Data to use:
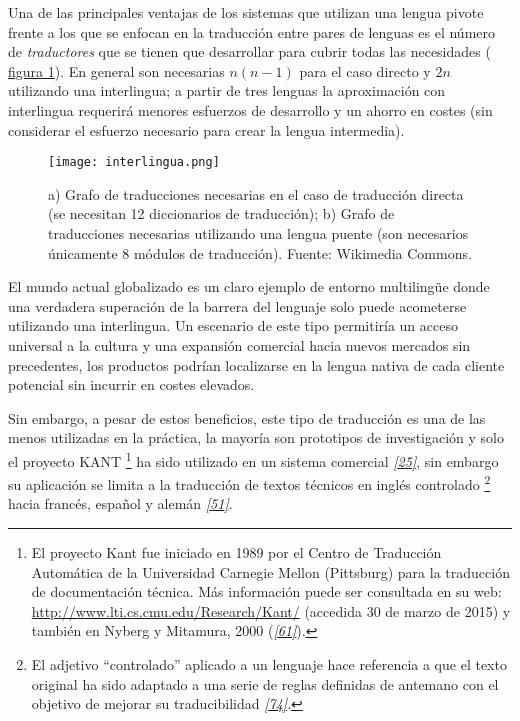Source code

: \documentclass[a4paper,12pt,spanish]{book}
\begin{document}
Una de las principales ventajas de los sistemas que utilizan una lengua pivote frente a
los que se enfocan en la traducción entre pares de lenguas es el número de \emph{traductores}
que se tienen que desarrollar para cubrir todas las necesidades (
\hyperref[0.intro:fig-interlingua]{figura  \ref*{0.intro:fig-interlingua}}). En general son necesarias \(n(n-1)\) para el caso directo
y \(2n\) utilizando una interlingua; a partir de tres lenguas la aproximación con
interlingua requerirá menores esfuerzos de desarrollo y un ahorro en costes (sin
considerar el esfuerzo necesario para crear la lengua intermedia).
\begin{figure}[htbp]
\centering
\capstart

\texttt{[image: interlingua.png]}
\caption[Traducción directa y traducción con lengua intermedia.]{a) Grafo de traducciones necesarias en el caso de traducción directa
(se necesitan 12 diccionarios de traducción); b) Grafo de traducciones necesarias
utilizando una lengua puente (son necesarios únicamente 8 módulos de traducción).
Fuente: Wikimedia Commons.}\label{0.intro:fig-interlingua}\end{figure}

El mundo actual globalizado es un claro ejemplo de entorno multilingüe donde una
verdadera superación de la barrera del lenguaje solo puede acometerse utilizando una
interlingua. Un escenario de este tipo permitiría un acceso universal a la cultura y
una expansión comercial hacia nuevos mercados sin precedentes, los productos podrían
localizarse en la lengua nativa de cada cliente potencial sin incurrir en costes elevados.

Sin embargo, a pesar de estos beneficios, este tipo de traducción es una de las menos
utilizadas en la práctica, la mayoría son prototipos de investigación y solo el
proyecto KANT \footnote{
El proyecto Kant fue iniciado en 1989 por el Centro de Traducción Automática de
la Universidad Carnegie Mellon (Pittsburg) para la traducción de documentación
técnica. Más información puede ser consultada en su web:
\href{http://www.lti.cs.cmu.edu/Research/Kant/}{http://www.lti.cs.cmu.edu/Research/Kant/} (accedida 30 de marzo de 2015) y
también en Nyberg y Mitamura, 2000 (\label{0.intro:id31}{\hyperref[zreferences:nyberg2000]{\emph{{[}61{]}}}}).
} ha sido utilizado en un sistema comercial \label{0.intro:id27}{\hyperref[zreferences:brown2006]{\emph{{[}25{]}}}}, sin
embargo su aplicación se limita a la traducción de textos técnicos en inglés
controlado \footnote{
El adjetivo ``controlado'' aplicado a un lenguaje hace referencia a que el texto
original ha sido adaptado a una serie de reglas definidas de antemano con el
objetivo de mejorar su traducibilidad \label{0.intro:id33}{\hyperref[zreferences:schwitter2010]{\emph{{[}74{]}}}}.
} hacia francés, español y alemán \label{0.intro:id29}{\hyperref[zreferences:lonsdale1994]{\emph{{[}51{]}}}}.
\end{document}
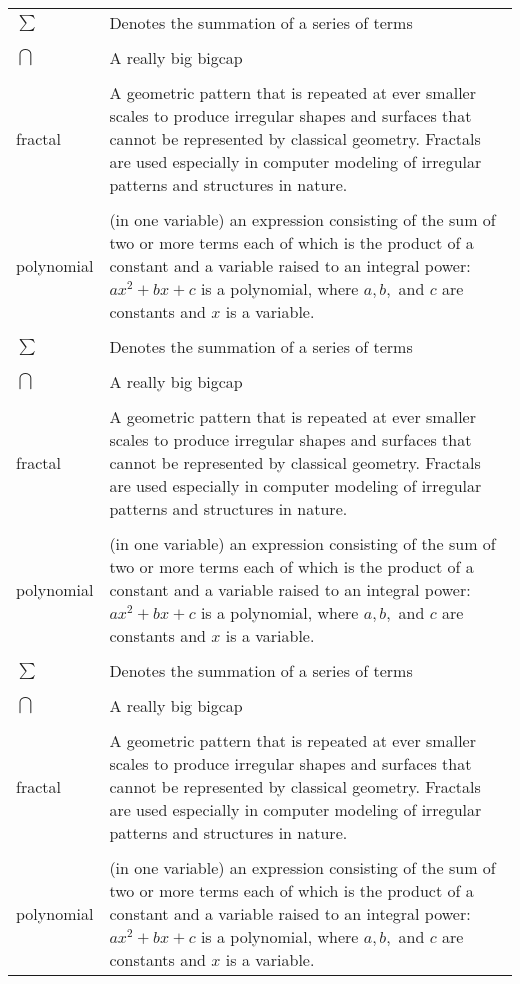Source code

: \begin{tabular}{l p{5in}} %
$\sum$ & Denotes the summation of a series of terms\\
\\%
$\bigcap$ & A really big bigcap\\
\\
fractal & A geometric pattern that is repeated at ever smaller
scales to produce irregular shapes and surfaces that cannot be represented by classical
geometry. Fractals are used especially in computer modeling of irregular patterns and structures in nature.}\\
\\
polynomial & (in one variable) an expression consisting of the sum of two
or more terms each of which is the product of a constant and a
variable raised to an integral power: $ax^2 + bx + c$ is a
polynomial, where $a, b,$ and $c$ are constants and $x$ is a
variable.}\\
\\
$\sum$ & Denotes the summation of a series of terms\\
\\
$\bigcap$ & A really big bigcap\\
\\
fractal & A geometric pattern that is repeated at ever smaller
scales to produce irregular shapes and surfaces that cannot be represented by classical
geometry. Fractals are used especially in computer modeling of irregular patterns and structures in nature.}\\
\\
polynomial & (in one variable) an expression consisting of the sum of two
or more terms each of which is the product of a constant and a
variable raised to an integral power: $ax^2 + bx + c$ is a
polynomial, where $a, b,$ and $c$ are constants and $x$ is a
variable.}\\
\\
$\sum$ & Denotes the summation of a series of terms\\
\\
$\bigcap$ & A really big bigcap\\
\\
fractal & A geometric pattern that is repeated at ever smaller
scales to produce irregular shapes and surfaces that cannot be represented by classical
geometry. Fractals are used especially in computer modeling of irregular patterns and structures in nature.}\\
\\
polynomial & (in one variable) an expression consisting of the sum of two
or more terms each of which is the product of a constant and a
variable raised to an integral power: $ax^2 + bx + c$ is a
polynomial, where $a, b,$ and $c$ are constants and $x$ is a
variable.}\\

\end{tabular}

Exercise prompt: Without carrying over any picture, retype the records above word for word.

Reply:
Source code

: \documentclass[a4paper,12pt,spanish]{book}
\begin{document}
Una de las principales ventajas de los sistemas que utilizan una lengua pivote frente a
los que se enfocan en la traducción entre pares de lenguas es el número de \emph{traductores}
que se tienen que desarrollar para cubrir todas las necesidades (
\hyperref[0.intro:fig-interlingua]{figura  \ref*{0.intro:fig-interlingua}}). En general son necesarias \(n(n-1)\) para el caso directo
y \(2n\) utilizando una interlingua; a partir de tres lenguas la aproximación con
interlingua requerirá menores esfuerzos de desarrollo y un ahorro en costes (sin
considerar el esfuerzo necesario para crear la lengua intermedia).
\begin{figure}[htbp]
\centering
\capstart

\texttt{[image: interlingua.png]}
\caption[Traducción directa y traducción con lengua intermedia.]{a) Grafo de traducciones necesarias en el caso de traducción directa
(se necesitan 12 diccionarios de traducción); b) Grafo de traducciones necesarias
utilizando una lengua puente (son necesarios únicamente 8 módulos de traducción).
Fuente: Wikimedia Commons.}\label{0.intro:fig-interlingua}\end{figure}

El mundo actual globalizado es un claro ejemplo de entorno multilingüe donde una
verdadera superación de la barrera del lenguaje solo puede acometerse utilizando una
interlingua. Un escenario de este tipo permitiría un acceso universal a la cultura y
una expansión comercial hacia nuevos mercados sin precedentes, los productos podrían
localizarse en la lengua nativa de cada cliente potencial sin incurrir en costes elevados.

Sin embargo, a pesar de estos beneficios, este tipo de traducción es una de las menos
utilizadas en la práctica, la mayoría son prototipos de investigación y solo el
proyecto KANT \footnote{
El proyecto Kant fue iniciado en 1989 por el Centro de Traducción Automática de
la Universidad Carnegie Mellon (Pittsburg) para la traducción de documentación
técnica. Más información puede ser consultada en su web:
\href{http://www.lti.cs.cmu.edu/Research/Kant/}{http://www.lti.cs.cmu.edu/Research/Kant/} (accedida 30 de marzo de 2015) y
también en Nyberg y Mitamura, 2000 (\label{0.intro:id31}{\hyperref[zreferences:nyberg2000]{\emph{{[}61{]}}}}).
} ha sido utilizado en un sistema comercial \label{0.intro:id27}{\hyperref[zreferences:brown2006]{\emph{{[}25{]}}}}, sin
embargo su aplicación se limita a la traducción de textos técnicos en inglés
controlado \footnote{
El adjetivo ``controlado'' aplicado a un lenguaje hace referencia a que el texto
original ha sido adaptado a una serie de reglas definidas de antemano con el
objetivo de mejorar su traducibilidad \label{0.intro:id33}{\hyperref[zreferences:schwitter2010]{\emph{{[}74{]}}}}.
} hacia francés, español y alemán \label{0.intro:id29}{\hyperref[zreferences:lonsdale1994]{\emph{{[}51{]}}}}.
\end{document}
Source code

: \begin{tabular}{l p{5in}} %
$\sum$ & Denotes the summation of a series of terms\\
\\%
$\bigcap$ & A really big bigcap\\
\\
fractal & A geometric pattern that is repeated at ever smaller
scales to produce irregular shapes and surfaces that cannot be represented by classical
geometry. Fractals are used especially in computer modeling of irregular patterns and structures in nature.}\\
\\
polynomial & (in one variable) an expression consisting of the sum of two
or more terms each of which is the product of a constant and a
variable raised to an integral power: $ax^2 + bx + c$ is a
polynomial, where $a, b,$ and $c$ are constants and $x$ is a
variable.}\\
\\
$\sum$ & Denotes the summation of a series of terms\\
\\
$\bigcap$ & A really big bigcap\\
\\
fractal & A geometric pattern that is repeated at ever smaller
scales to produce irregular shapes and surfaces that cannot be represented by classical
geometry. Fractals are used especially in computer modeling of irregular patterns and structures in nature.}\\
\\
polynomial & (in one variable) an expression consisting of the sum of two
or more terms each of which is the product of a constant and a
variable raised to an integral power: $ax^2 + bx + c$ is a
polynomial, where $a, b,$ and $c$ are constants and $x$ is a
variable.}\\
\\
$\sum$ & Denotes the summation of a series of terms\\
\\
$\bigcap$ & A really big bigcap\\
\\
fractal & A geometric pattern that is repeated at ever smaller
scales to produce irregular shapes and surfaces that cannot be represented by classical
geometry. Fractals are used especially in computer modeling of irregular patterns and structures in nature.}\\
\\
polynomial & (in one variable) an expression consisting of the sum of two
or more terms each of which is the product of a constant and a
variable raised to an integral power: $ax^2 + bx + c$ is a
polynomial, where $a, b,$ and $c$ are constants and $x$ is a
variable.}\\

\end{tabular}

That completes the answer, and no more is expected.